# Greenfield in plenum ceiling



## warmsmeallup (Jan 30, 2012)

We need to run a pair of #2thhn about 75' in 1" greenfield in a plenum ceiling. Does anyone know if there are length limitations for this use?


----------



## Dennis Alwon (May 9, 2009)

You would need an egc and you technically need to install the flex before the wire can be pulled. You also need to deal with the 360 degree rule for bends. Read art. 348

Wouldn't it be easier to get MC cable.


----------



## warmsmeallup (Jan 30, 2012)

I've always called it mc but our supplier says that mc already has wire inside of it. Hollow mc is called greenfield...he says.

This is a project specific issue. We install low voltage snow melting systems where the "cold leads" are a pair of #2thhn's. They connect to a bronze screen heating element under the membrane materials on the roof.

As you know, the #2 thhn is not plenum rated. I need to run 8 separate pairs out to different locations under the roof in a plenum from a single point. The building is a finished school with dropped ceilings in place and no room to get 10' lengths of EMT up above the ceilings with 75' between the areas the controls will mount and the area that they will then penatrate the roof.

Thus, the hopes that I can insert the pair of 2's into the 1" Greenfield (mc) to their respective points from a 12'x12'x4' job box.


----------



## Dennis Alwon (May 9, 2009)

Southwire makes MC cable with #2 already in it.
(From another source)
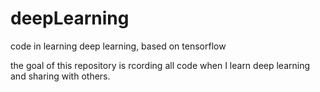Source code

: # deepLearning

code in learning deep learning, based on tensorflow

the goal of this repository is rcording all code when I learn deep learning and sharing with others.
Why would you want to pull it thru the greenfield and be limited to bends etc?


----------



## warmsmeallup (Jan 30, 2012)

I don't want to pull it, I assure you! I didn't know that SW had it. I won't have any issues with bends. It's 1 bend down and out of the box and another up to the roof. That's it.

Thanks again...:thumbup:


----------



## noarcflash (Sep 14, 2011)

amd it must be supported, not lying on the ceiling grid.


----------



## warmsmeallup (Jan 30, 2012)

I was thinking of extending them below the grid and letting the library double as a playground!


----------



## Chris Kennedy (Nov 19, 2007)

I think FMC is fine for the described application. 300.22


----------



## nitro71 (Sep 17, 2009)

You don't know the difference between MC and flex.. You're an electrician?


----------



## warmsmeallup (Jan 30, 2012)

Absolutely not! I never said I was. 

I'd love to have more of you guys install these systems but.. alas! We install the system when no one else will and you guys run the feeds. On this project, the electricians didn't want to do it. So it was left to the roofer, who subbed us. Go figure!

www.comfortradiant.com


----------



## noarcflash (Sep 14, 2011)

Please explain how you can melt snow with low voltage? What do you consider low voltage? What is the current rating of a low voltage system?
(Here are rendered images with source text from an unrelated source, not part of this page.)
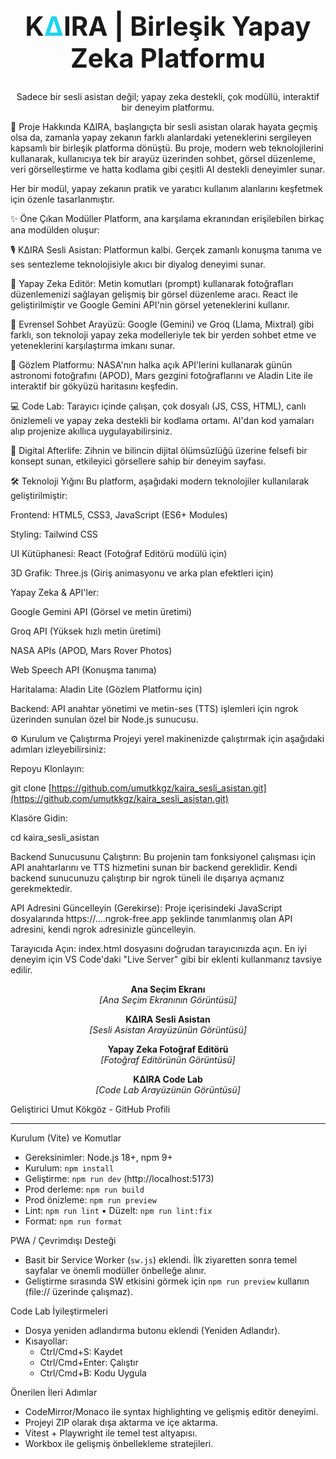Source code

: <div align="center">
<h1 style="font-size: 3em; font-weight: bold;">
K<span style="color: #22d3ee;">Δ</span>IRA | Birleşik Yapay Zeka Platformu
</h1>
<p>
Sadece bir sesli asistan değil; yapay zeka destekli, çok modüllü, interaktif bir deneyim platformu.
</p>
</div>

🚀 Proje Hakkında
KΔIRA, başlangıçta bir sesli asistan olarak hayata geçmiş olsa da, zamanla yapay zekanın farklı alanlardaki yeteneklerini sergileyen kapsamlı bir birleşik platforma dönüştü. Bu proje, modern web teknolojilerini kullanarak, kullanıcıya tek bir arayüz üzerinden sohbet, görsel düzenleme, veri görselleştirme ve hatta kodlama gibi çeşitli AI destekli deneyimler sunar.

Her bir modül, yapay zekanın pratik ve yaratıcı kullanım alanlarını keşfetmek için özenle tasarlanmıştır.

✨ Öne Çıkan Modüller
Platform, ana karşılama ekranından erişilebilen birkaç ana modülden oluşur:

🎙️ KΔIRA Sesli Asistan: Platformun kalbi. Gerçek zamanlı konuşma tanıma ve ses sentezleme teknolojisiyle akıcı bir diyalog deneyimi sunar.

🎨 Yapay Zeka Editör: Metin komutları (prompt) kullanarak fotoğrafları düzenlemenizi sağlayan gelişmiş bir görsel düzenleme aracı. React ile geliştirilmiştir ve Google Gemini API'nin görsel yeteneklerini kullanır.

💬 Evrensel Sohbet Arayüzü: Google (Gemini) ve Groq (Llama, Mixtral) gibi farklı, son teknoloji yapay zeka modelleriyle tek bir yerden sohbet etme ve yeteneklerini karşılaştırma imkanı sunar.

🔭 Gözlem Platformu: NASA'nın halka açık API'lerini kullanarak günün astronomi fotoğrafını (APOD), Mars gezgini fotoğraflarını ve Aladin Lite ile interaktif bir gökyüzü haritasını keşfedin.

💻 Code Lab: Tarayıcı içinde çalışan, çok dosyalı (JS, CSS, HTML), canlı önizlemeli ve yapay zeka destekli bir kodlama ortamı. AI'dan kod yamaları alıp projenize akıllıca uygulayabilirsiniz.

🌌 Digital Afterlife: Zihnin ve bilincin dijital ölümsüzlüğü üzerine felsefi bir konsept sunan, etkileyici görsellere sahip bir deneyim sayfası.

🛠️ Teknoloji Yığını
Bu platform, aşağıdaki modern teknolojiler kullanılarak geliştirilmiştir:

Frontend: HTML5, CSS3, JavaScript (ES6+ Modules)

Styling: Tailwind CSS

UI Kütüphanesi: React (Fotoğraf Editörü modülü için)

3D Grafik: Three.js (Giriş animasyonu ve arka plan efektleri için)

Yapay Zeka & API'ler:

Google Gemini API (Görsel ve metin üretimi)

Groq API (Yüksek hızlı metin üretimi)

NASA APIs (APOD, Mars Rover Photos)

Web Speech API (Konuşma tanıma)

Haritalama: Aladin Lite (Gözlem Platformu için)

Backend: API anahtar yönetimi ve metin-ses (TTS) işlemleri için ngrok üzerinden sunulan özel bir Node.js sunucusu.

⚙️ Kurulum ve Çalıştırma
Projeyi yerel makinenizde çalıştırmak için aşağıdaki adımları izleyebilirsiniz:

Repoyu Klonlayın:

git clone [https://github.com/umutkkgz/kaira_sesli_asistan.git](https://github.com/umutkkgz/kaira_sesli_asistan.git)

Klasöre Gidin:

cd kaira_sesli_asistan

Backend Sunucusunu Çalıştırın:
Bu projenin tam fonksiyonel çalışması için API anahtarlarını ve TTS hizmetini sunan bir backend gereklidir. Kendi backend sunucunuzu çalıştırıp bir ngrok tüneli ile dışarıya açmanız gerekmektedir.

API Adresini Güncelleyin (Gerekirse):
Proje içerisindeki JavaScript dosyalarında https://....ngrok-free.app şeklinde tanımlanmış olan API adresini, kendi ngrok adresinizle güncelleyin.

Tarayıcıda Açın:
index.html dosyasını doğrudan tarayıcınızda açın. En iyi deneyim için VS Code'daki "Live Server" gibi bir eklenti kullanmanız tavsiye edilir.

<p align="center">
<strong>Ana Seçim Ekranı</strong><br>
<em>[Ana Seçim Ekranının Görüntüsü]</em>
</p>
<p align="center">
<strong>KΔIRA Sesli Asistan</strong><br>
<em>[Sesli Asistan Arayüzünün Görüntüsü]</em>
</p>
<p align="center">
<strong>Yapay Zeka Fotoğraf Editörü</strong><br>
<em>[Fotoğraf Editörünün Görüntüsü]</em>
</p>
<p align="center">
<strong>KΔIRA Code Lab</strong><br>
<em>[Code Lab Arayüzünün Görüntüsü]</em>
</p>

Geliştirici
Umut Kökgöz - GitHub Profili


---

Kurulum (Vite) ve Komutlar

- Gereksinimler: Node.js 18+, npm 9+
- Kurulum: `npm install`
- Geliştirme: `npm run dev` (http://localhost:5173)
- Prod derleme: `npm run build`
- Prod önizleme: `npm run preview`
- Lint: `npm run lint` • Düzelt: `npm run lint:fix`
- Format: `npm run format`

PWA / Çevrimdışı Desteği

- Basit bir Service Worker (`sw.js`) eklendi. İlk ziyaretten sonra temel sayfalar ve önemli modüller önbelleğe alınır.
- Geliştirme sırasında SW etkisini görmek için `npm run preview` kullanın (file:// üzerinde çalışmaz).

Code Lab İyileştirmeleri

- Dosya yeniden adlandırma butonu eklendi (Yeniden Adlandır).
- Kısayollar:
  - Ctrl/Cmd+S: Kaydet
  - Ctrl/Cmd+Enter: Çalıştır
  - Ctrl/Cmd+B: Kodu Uygula

Önerilen İleri Adımlar

- CodeMirror/Monaco ile syntax highlighting ve gelişmiş editör deneyimi.
- Projeyi ZIP olarak dışa aktarma ve içe aktarma.
- Vitest + Playwright ile temel test altyapısı.
- Workbox ile gelişmiş önbellekleme stratejileri.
I installed some 240volt mats under my bathroom floor, and even some 120 volt mats in my small bath.

Then I had a tile guy carefully do a mud job over it. And even 20 years later, I still love it. I can stand on my bathroom floor barefoot, and I warm the floors even in the summer time.
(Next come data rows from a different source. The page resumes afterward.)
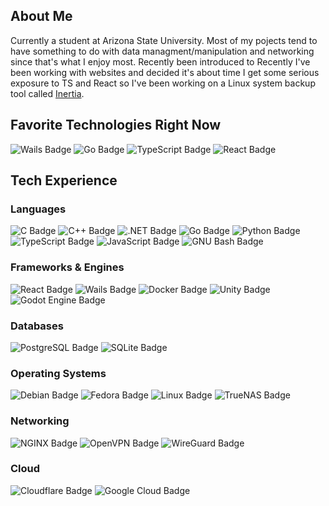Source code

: ## About Me
Currently a student at Arizona State University. Most of my pojects tend to have something to do with data managment/manipulation and networking since that's what I enjoy most. Recently been introduced to  Recently I've been working with websites and decided it's about time I get some serious exposure to TS and React so I've been working on a Linux system backup tool called [Inertia](https://github.com/BluSnake57/Inertia).

## Favorite Technologies Right Now
![Wails Badge](https://img.shields.io/badge/Wails-DF0000?logo=wails&logoColor=fff&style=flat) 
![Go Badge](https://img.shields.io/badge/Go-00ADD8?logo=go&logoColor=fff&style=flat) 
![TypeScript Badge](https://img.shields.io/badge/TypeScript-3178C6?logo=typescript&logoColor=fff&style=flat) 
![React Badge](https://img.shields.io/badge/React-61DAFB?logo=react&logoColor=000&style=flat) 

## Tech Experience

### Languages
![C Badge](https://img.shields.io/badge/C-A8B9CC?logo=c&logoColor=fff&style=flat) 
![C++ Badge](https://img.shields.io/badge/C%2B%2B-00599C?logo=cplusplus&logoColor=fff&style=flat) 
![.NET Badge](https://img.shields.io/badge/.NET-512BD4?logo=dotnet&logoColor=fff&style=flat) 
![Go Badge](https://img.shields.io/badge/Go-00ADD8?logo=go&logoColor=fff&style=flat) 
![Python Badge](https://img.shields.io/badge/Python-3776AB?logo=python&logoColor=fff&style=flat) 
![TypeScript Badge](https://img.shields.io/badge/TypeScript-3178C6?logo=typescript&logoColor=fff&style=flat) 
![JavaScript Badge](https://img.shields.io/badge/JavaScript-F7DF1E?logo=javascript&logoColor=000&style=flat) 
![GNU Bash Badge](https://img.shields.io/badge/GNU%20Bash-4EAA25?logo=gnubash&logoColor=fff&style=flat) 

### Frameworks & Engines
![React Badge](https://img.shields.io/badge/React-61DAFB?logo=react&logoColor=000&style=flat) 
![Wails Badge](https://img.shields.io/badge/Wails-DF0000?logo=wails&logoColor=fff&style=flat) 
![Docker Badge](https://img.shields.io/badge/Docker-2496ED?logo=docker&logoColor=fff&style=flat) 
![Unity Badge](https://img.shields.io/badge/Unity-FFF?logo=unity&logoColor=000&style=flat) 
![Godot Engine Badge](https://img.shields.io/badge/Godot%20Engine-478CBF?logo=godotengine&logoColor=fff&style=flat) 

### Databases
![PostgreSQL Badge](https://img.shields.io/badge/PostgreSQL-4169E1?logo=postgresql&logoColor=fff&style=flat) 
![SQLite Badge](https://img.shields.io/badge/SQLite-003B57?logo=sqlite&logoColor=fff&style=flat) 

### Operating Systems
![Debian Badge](https://img.shields.io/badge/Debian-A81D33?logo=debian&logoColor=fff&style=flat) 
![Fedora Badge](https://img.shields.io/badge/Fedora-51A2DA?logo=fedora&logoColor=fff&style=flat) 
![Linux Badge](https://img.shields.io/badge/Linux-FCC624?logo=linux&logoColor=000&style=flat) 
![TrueNAS Badge](https://img.shields.io/badge/TrueNAS-0095D5?logo=truenas&logoColor=fff&style=flat) 

### Networking
![NGINX Badge](https://img.shields.io/badge/NGINX-009639?logo=nginx&logoColor=fff&style=flat) 
![OpenVPN Badge](https://img.shields.io/badge/OpenVPN-EA7E20?logo=openvpn&logoColor=fff&style=flat) 
![WireGuard Badge](https://img.shields.io/badge/WireGuard-88171A?logo=wireguard&logoColor=fff&style=flat) 

### Cloud
![Cloudflare Badge](https://img.shields.io/badge/Cloudflare-F38020?logo=cloudflare&logoColor=fff&style=flat) 
![Google Cloud Badge](https://img.shields.io/badge/Google%20Cloud-4285F4?logo=googlecloud&logoColor=fff&style=flat) 

<!--
- 🔭 I’m currently working on ...
- 🌱 I’m currently learning ...
- 👯 I’m looking to collaborate on ...
- 🤔 I’m looking for help with ...
- 💬 Ask me about ...
- 📫 How to reach me: ...
- 😄 Pronouns: ...
- ⚡ Fun fact: ...
-->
MC is BX with a green ground wire. BX uses the sheathing for ground.
Greenfield is just the BX sheathing without any cable in it, typically for short runs of custom work. I couldn't imagine pulling any serious footage through greenfield, as I would buy MC instead.


----------



## warmsmeallup (Jan 30, 2012)

Low volts (10-60v), high amps (usually around 90-95a). The primary depends on the area covered and the length of the cold leads (#2thhn).

We can melt snow at 21 watts psf in asphalt or concrete because the element (#10thhn) is within 1-1/2" of the surface. Line v has to be deeper so they need more watts.

We also use low voltage for floor warming and roof de-icing (5-30v at 90a) with an element you can nail through anywhere in the design. The length of the element dictates the voltage. We always want to draw around 90-95a. So, it's installed UNDER the hardwood floor or UNDER the shingles or membrane, such as the project we're on now. It's called Zmesh.

Check out the pictures on our site. They're not photshop'ed!


----------



## warmsmeallup (Jan 30, 2012)

BTW, as I mentioned previously, I didn't know I could get #2 in MC. My local supplier didn't know either and never suggested it. With advise from Dennis in this thread, that's what we will be doing.


----------



## Southeast Power (Jan 18, 2009)

warmsmeallup said:


> With advise from Dennis in this thread, that's what we will be doing.


That Dennis, he is so nice to you guys...


----------